The signals T1, T2, T7 and T8 are supplied to the control logic for one of the following reasons:

• The activation time of a light emitting diode during light pen operation is approximately 3 µs, but the light pen may only be active for a considerably shorter time, or its signal may only be evaluated during a significantly shorter time. The signals T0, Tl and T2 are used to generate the release signal of the light pen, namely the light pen not switched on by the light-emitting diode at the beginning of the current flow time, but must be switched on somewhat later, because the light-emitting diode actually only starts to light up a short time after the current has been switched on, due to the transistor switching times; in the example, the light pen is switched on about 0.8 µs later than the current flow time of the LED. A flip-flop is assigned to the light pen in the control logic 55 for brief storage of the signal picked up by the light pen, which flip-flop is set when the light pen detects light. In the profile mode, this flip-flop must be reset in good time by the LG reset signal so that the light pen is ready to receive another light pulse from another LED. If the current through the light-emitting diode is switched off, the light-emitting diode actually continues to light up for a short time because of the charges still present; In the exemplary embodiment, the current through the light-emitting diode is switched off with the LED enable signal after half the activation time of the light-emitting diode. The light pen is switched off before the light-emitting diode ends, so that the flip-flop can be reset and the light pen can be prepared to receive the light pulse of the next light-emitting diode. The light pen is therefore only in operation for about 1.5 µs for a light-emitting diode for which 3 µs are available, with 0.75 µs missing at the beginning and end. After this 1.5, the light pen is locked. The flip-flop then holds the stored value for a short time, and so long that this value can be transferred to the display memory 45, then the flip-flop becomes as above described by the LG reset sinal reset and remains reset for a few tents and thus inactive until the light pen becomes active again after 0.75 µs in the mean of the lighting time of the following diode. The signals T7 and T8, which control the coarse and fine display by means of the light-emitting diodes, must both have a low potential so that the light pen can be active.

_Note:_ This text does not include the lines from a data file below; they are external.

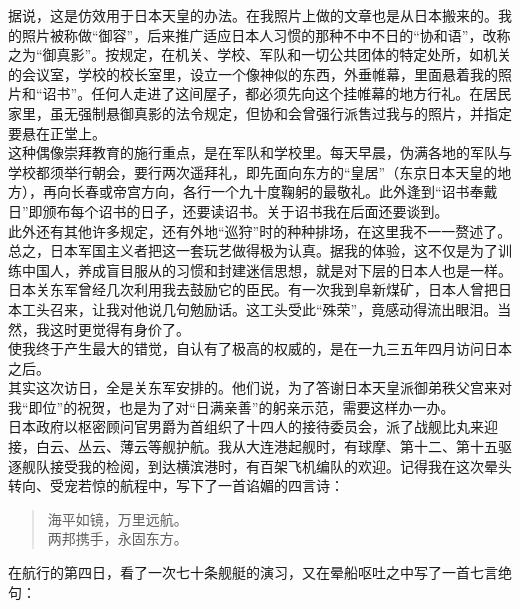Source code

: 据说，这是仿效用于日本天皇的办法。在我照片上做的文章也是从日本搬来的。我的照片被称做“御容”，后来推广适应日本人习惯的那种不中不日的“协和语”，改称之为“御真影”。按规定，在机关、学校、军队和一切公共团体的特定处所，如机关的会议室，学校的校长室里，设立一个像神似的东西，外垂帷幕，里面悬着我的照片和“诏书”。任何人走进了这间屋子，都必须先向这个挂帷幕的地方行礼。在居民家里，虽无强制悬御真影的法令规定，但协和会曾强行派售过我与的照片，并指定要悬在正堂上。\\

这种偶像崇拜教育的施行重点，是在军队和学校里。每天早晨，伪满各地的军队与学校都须举行朝会，要行两次遥拜礼，即先面向东方的“皇居”（东京日本天皇的地方），再向长春或帝宫方向，各行一个九十度鞠躬的最敬礼。此外逢到“诏书奉戴日”即颁布每个诏书的日子，还要读诏书。关于诏书我在后面还要谈到。\\

此外还有其他许多规定，还有外地“巡狩”时的种种排场，在这里我不一一赘述了。总之，日本军国主义者把这一套玩艺做得极为认真。据我的体验，这不仅是为了训练中国人，养成盲目服从的习惯和封建迷信思想，就是对下层的日本人也是一样。日本关东军曾经几次利用我去鼓励它的臣民。有一次我到阜新煤矿，日本人曾把日本工头召来，让我对他说几句勉励话。这工头受此“殊荣”，竟感动得流出眼泪。当然，我这时更觉得有身价了。\\

使我终于产生最大的错觉，自认有了极高的权威的，是在一九三五年四月访问日本之后。\\

其实这次访日，全是关东军安排的。他们说，为了答谢日本天皇派御弟秩父宫来对我“即位”的祝贺，也是为了对“日满亲善”的躬亲示范，需要这样办一办。\\

日本政府以枢密顾问官男爵为首组织了十四人的接待委员会，派了战舰比丸来迎接，白云、丛云、薄云等舰护航。我从大连港起舰时，有球摩、第十二、第十五驱逐舰队接受我的检阅，到达横滨港时，有百架飞机编队的欢迎。记得我在这次晕头转向、受宠若惊的航程中，写下了一首谄媚的四言诗：\\

\begin{quote}
	海平如镜，万里远航。\\

两邦携手，永固东方。\\

\end{quote}
在航行的第四日，看了一次七十条舰艇的演习，又在晕船呕吐之中写了一首七言绝句：\\

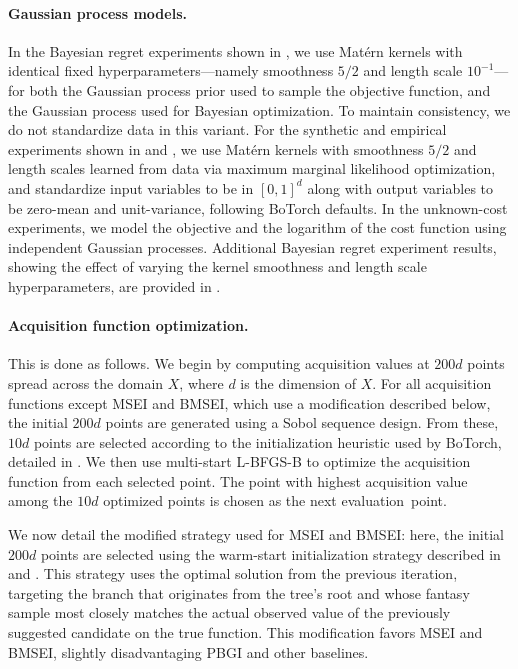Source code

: \documentclass{article}
\begin{document}
\paragraph*{Gaussian process models.}
In the Bayesian regret experiments shown in , we use Matérn kernels with identical fixed hyperparameters---namely smoothness $5/2$ and length scale $10^{-1}$---for both the Gaussian process prior used to sample the objective function, and the Gaussian process used for Bayesian optimization.
To maintain consistency, we do not standardize data in this variant.
For the synthetic and empirical experiments shown in  and , we use Matérn kernels with smoothness $5/2$ and length scales learned from data via maximum marginal likelihood optimization, and standardize input variables to be in $[0,1]^d$ along with output variables to be zero-mean and unit-variance, following BoTorch defaults.
In the unknown-cost experiments, we model the objective and the logarithm of the cost function using independent Gaussian processes.
Additional Bayesian regret experiment results, showing the effect of varying the kernel smoothness and length scale hyperparameters, are provided in .

\paragraph*{Acquisition function optimization.}
This is done as follows.
We begin by computing acquisition values at $200d$ points spread across the domain $X$, where $d$ is the dimension of $X$.
For all acquisition functions except MSEI and BMSEI, which use a modification described below, the initial $200d$ points are generated using a Sobol sequence design.
From these, $10d$ points are selected according to the initialization heuristic used by BoTorch, detailed in \textcite[Appendix F.1]{balandat2020botorch}. 
We then use multi-start L-BFGS-B to optimize the acquisition function from each selected point. 
The point with highest acquisition value among the $10d$ optimized points is chosen as the next evaluation~point.

We now detail the modified strategy used for MSEI and BMSEI: here, the initial $200d$ points are selected using the warm-start initialization strategy described in \textcite[Appendix D]{jiang2020efficient} and \textcite[Appendix F]{astudillo2021multi}. 
This strategy uses the optimal solution from the previous iteration, targeting the branch that originates from the tree's root and whose fantasy sample most closely matches the actual observed value of the previously suggested candidate on the true function.
This modification favors MSEI and BMSEI, slightly disadvantaging PBGI and other baselines.
\end{document}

The control logic generates further control signals for the display memory 45, namely a signal CS (chip selection signal) for reading from the memory, and also a write signal WE rough with the meaning write rough and WE fine with the meaning write fine. The display field 31 always shows the data contained in the display memory 45. If the printer does not intend to use the light pen, the device is in a state in which the actual values of the actuators are contained in the display memory 45 and are therefore displayed. If the printer switches the device to light pen operation by entering a corresponding control command (in the exemplary embodiment via a pushbutton), the actual values just mentioned are still displayed. However, as soon as the printer has entered a target value for a zone using the light pen, this target value is immediately displayed in this zone, but no longer the actual value.

The write signals WE Coarse and Fine are generated in the profile light pen mode with each light pulse recognized by the light pen, while in the light pen mode step profile they are used to write the information mation serve in those memory locations that correspond to the zones to the right of the zone just detected by the light pen.

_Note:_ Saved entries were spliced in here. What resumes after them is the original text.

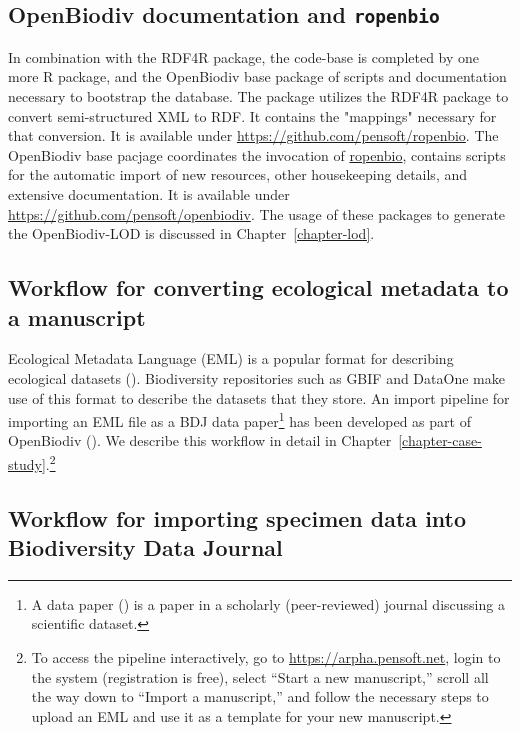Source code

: \subsection{OpenBiodiv documentation and {\tt ropenbio}}

In combination with the RDF4R package, the code-base is completed by one more R package,  and the OpenBiodiv base package of scripts and documentation necessary to bootstrap the database. The package  utilizes the RDF4R package to convert semi-structured XML to RDF. It contains the "mappings" necessary for that conversion. It is available under \url{https://github.com/pensoft/ropenbio}. The OpenBiodiv base pacjage coordinates the invocation of \url{ropenbio}, contains scripts for the automatic import of new resources, other housekeeping details, and extensive documentation. It is available under \url{https://github.com/pensoft/openbiodiv}. The usage of these packages to generate the OpenBiodiv-LOD is discussed in Chapter~\ref{chapter-lod}.

\subsection{Workflow for converting ecological metadata to a manuscript}  

Ecological Metadata Language (EML) is a popular format for describing ecological datasets (\cite{michener_nongeospatial_1997}). Biodiversity repositories such as GBIF and DataOne make use of this format to describe the datasets that they store. An import pipeline for importing an EML file as a BDJ data paper\footnote{A data paper (\cite{chavan_data_2011}) is a paper in a scholarly (peer-reviewed) journal discussing a scientific dataset.} has been developed as part of OpenBiodiv (\cite{senderov_online_2016}). We describe this workflow in detail in Chapter~\ref{chapter-case-study}.\footnote{To access the pipeline interactively, go to \url{https://arpha.pensoft.net}, login to the system (registration is free), select ``Start a new manuscript,'' scroll all the way down to ``Import a manuscript,'' and follow the necessary steps to upload an EML and use it as a template for your new manuscript.}

\subsection{Workflow for importing specimen data into Biodiversity Data Journal}

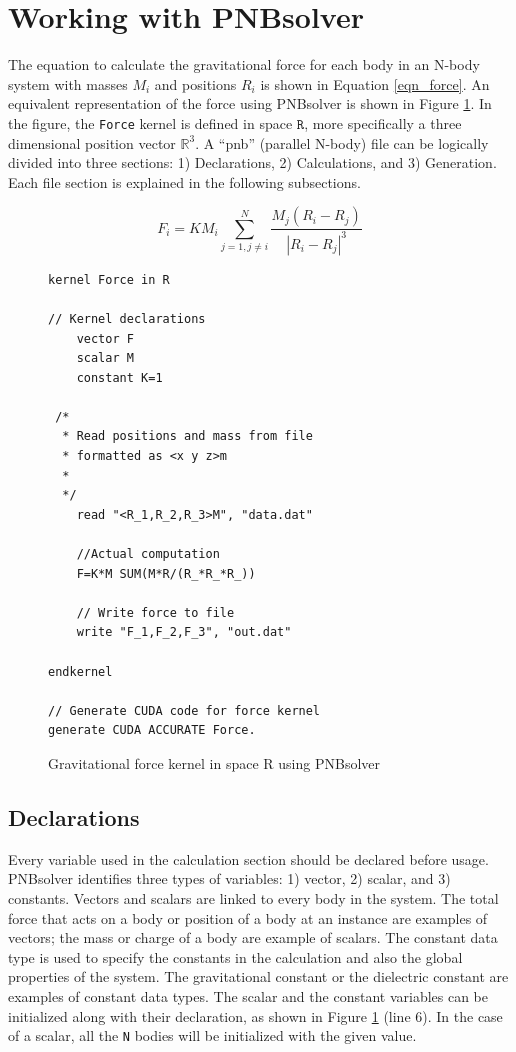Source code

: \documentclass[draftclsnofoot]{elsarticle}
\begin{document}
   
\section{Working with PNBsolver}
\label{working}


The equation to calculate the gravitational force for each body in an N-body system with masses $M_i$ and positions $R_i$ is shown in Equation \ref{eqn_force}. 
An equivalent representation of the force using PNBsolver is shown in Figure \ref{fig_force}. In the figure, the \texttt{Force} kernel is defined in 
space $\texttt{R}$, more specifically a three dimensional position vector $\mathbb{R}^3$. A ``pnb'' (parallel N-body) file can be logically divided into three sections: 
1) Declarations, 2) Calculations, and 3) Generation. Each file section is explained in the following subsections. 

\begin{equation}
\label{eqn_force}
F_i =KM_i\sum\limits_{j=1, j\ne i}^{N} \frac{M_j(R_i-R_j)}{|R_i-R_j|^3}
\end{equation}

\begin{figure}[!t]
\centering
\begin{lstlisting}[style=AMMA, language=PNB]
kernel Force in R

// Kernel declarations
	vector F
	scalar M
	constant K=1
	
 /*
  * Read positions and mass from file
  * formatted as <x y z>m
  *
  */
	read "<R_1,R_2,R_3>M", "data.dat"

	//Actual computation
	F=K*M SUM(M*R/(R_*R_*R_))

	// Write force to file 
	write "F_1,F_2,F_3", "out.dat"
	
endkernel

// Generate CUDA code for force kernel
generate CUDA ACCURATE Force. 
\end{lstlisting}
\caption{Gravitational force kernel in space R using PNBsolver}
\label{fig_force}
\end{figure}

\subsection{Declarations}
Every variable used in the calculation section should be declared before usage.
PNBsolver identifies three types of variables: 1) vector, 2) scalar, and 3) constants. Vectors and scalars are linked to every body in the system. %
The total force that acts on a body or position of a body at an instance are examples of vectors; the mass or charge of a body are example of scalars. The constant data type
is used to specify the constants in the calculation and also the global properties of the system. 
The gravitational constant or the dielectric constant are 
examples of constant data types. The scalar and the constant variables  can be initialized along with their declaration, as shown in Figure \ref{fig_force} (line 6). In the case of a scalar,
all the \texttt{N} bodies will be initialized with the given value. 
\end{document}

In Fig. 5a between the curves representing the signals T2 and T3 are still the signals for the light pen release (LG release) just mentioned, for resetting the flip-fop (LG FF reset) assigned to the light pen and the signal for the Connection of the light-emitting diode (LED release) shown.

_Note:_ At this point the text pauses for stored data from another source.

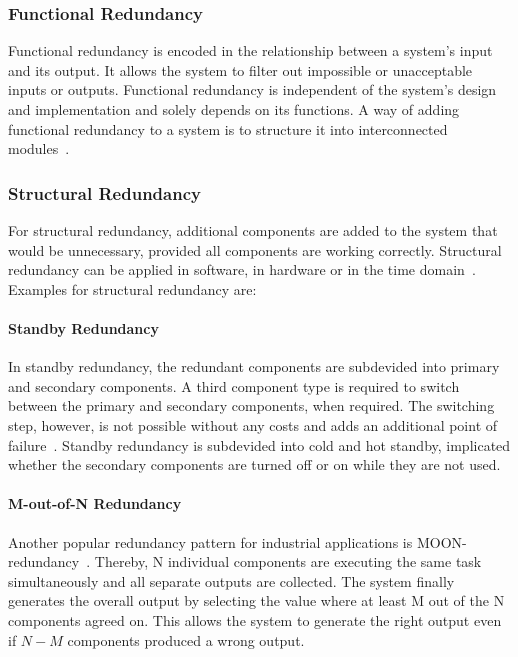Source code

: \subsubsection{Functional Redundancy}
Functional redundancy is encoded in the relationship between a system's input and its output.
It allows the system to filter out impossible or unacceptable inputs or outputs.
Functional redundancy is independent of the system's design and implementation and solely depends on its functions.
A way of adding functional redundancy to a system is to structure it into interconnected modules~\cite{GeffroyMotetDependableComputing}.

\subsubsection{Structural Redundancy}
For structural redundancy, additional components are added to the system that would be unnecessary, provided all components are working correctly.
Structural redundancy can be applied in software, in hardware or in the time domain~\cite{GeffroyMotetDependableComputing}.
Examples for structural redundancy are:

\paragraph{Standby Redundancy}
In standby redundancy, the redundant components are subdevided into primary and secondary components.
A third component type is required to switch between the primary and secondary components, when required.
The switching step, however, is not possible without any costs and adds an additional point of failure~\cite{PepperlFuchs}.
Standby redundancy is subdevided into cold and hot standby, implicated whether the secondary components are turned off or on while they are not used.

\paragraph{M-out-of-N Redundancy}
Another popular redundancy pattern for industrial applications is \gls*{MOON}-redundancy~\cite{GamerIncreasingMOON}.
Thereby, N individual components are executing the same task simultaneously and all separate outputs are collected.
The system finally generates the overall output by selecting the value where at least M out of the N components agreed on.
This allows the system to generate the right output even if $N-M$ components produced a wrong output.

In the lower part de: FIG. 5b, because the signals T12 to T14 do not have enough space on the drawing to represent a full period of the respective signals, the time periods are entered for half a period. This also applies to the signal T6 in Fig. 5a.

6 shows the timing of the activation of the individual light-emitting diodes of the individual zones 1 to 32 for the operating state of the input of the light pen with a rough display of the actual values. In zone 1, each of the sixteen light-emitting diodes is acted upon by a short current impulse for a period of 50 us, then the light-emitting diode which should be clearly visible to the human eye for rough display is actuated for 50 microseconds; the LEDs of zones 2, etc. to 32 are then actuated in the same way, which is then followed by zone 1 activation. The light pen is not active during those times in which the diode causing the rough display is activated during the illustrated time of 50 microseconds.

FIG. 7 shows a representation of a time diagram similar to FIG. 6, but here for the operating mode light pen operation with fine display of the actual values, with a rough display also taking place in the fine display, as mentioned above. For the individual zones, for example Zone 1, if, as in FIG. 6, the short-term activation of all light-emitting diodes in this zone is provided for the first 50 μs, the light-emitting diode causing the fine display is then activated for 50 μs, and finally the coarse display is activated Current applied to LED for 100 µs; Because of the longer lighting time, the latter LED appears brighter to the human eye. Following this time of 100 µs for the coarse display diode, the 50 µs of the next zone follow, in which the individual light-emitting diodes are briefly energized once in order to enable light pen operation. In the operating mode shown in FIG. 7, the light pen is not in operation during those times in which the fine display diode and the coarse display diode of the individual zones are each supplied with current for 50 microseconds or 100 microseconds.

In the operating mode gross display with light pen operation shown in FIG. 6, the throughput time or period from the activation of the first light-emitting diode to the activation of the last light-emitting diode is 32 × 100 μs, that is to say a total of 3.2 ms. Assuming that the light pen has a field of view of 2 mm in diameter and that the light point of the light-emitting diode itself is vanishingly small, this results in a maximum permissible travel speed v, with the printer's light pen may be moved across the display panel:

This speed of movement should generally be sufficient. If, on the other hand, the operating mode light pen mode with fine display according to FIG. 7 is used, the permissible maximum light pen traversing speed drops to 0.3 m / s because of the double throughput time or period time of 6.4 ms. This speed should also be sufficient in most cases, since in general the printer cannot enter the setpoints in this operating mode by drawing a possibly only slightly curved line on the display panel, but because he generally enters values that differ more visually from each other in the individual zones must, for example, control the bottom LED in some zones and the top LED in others.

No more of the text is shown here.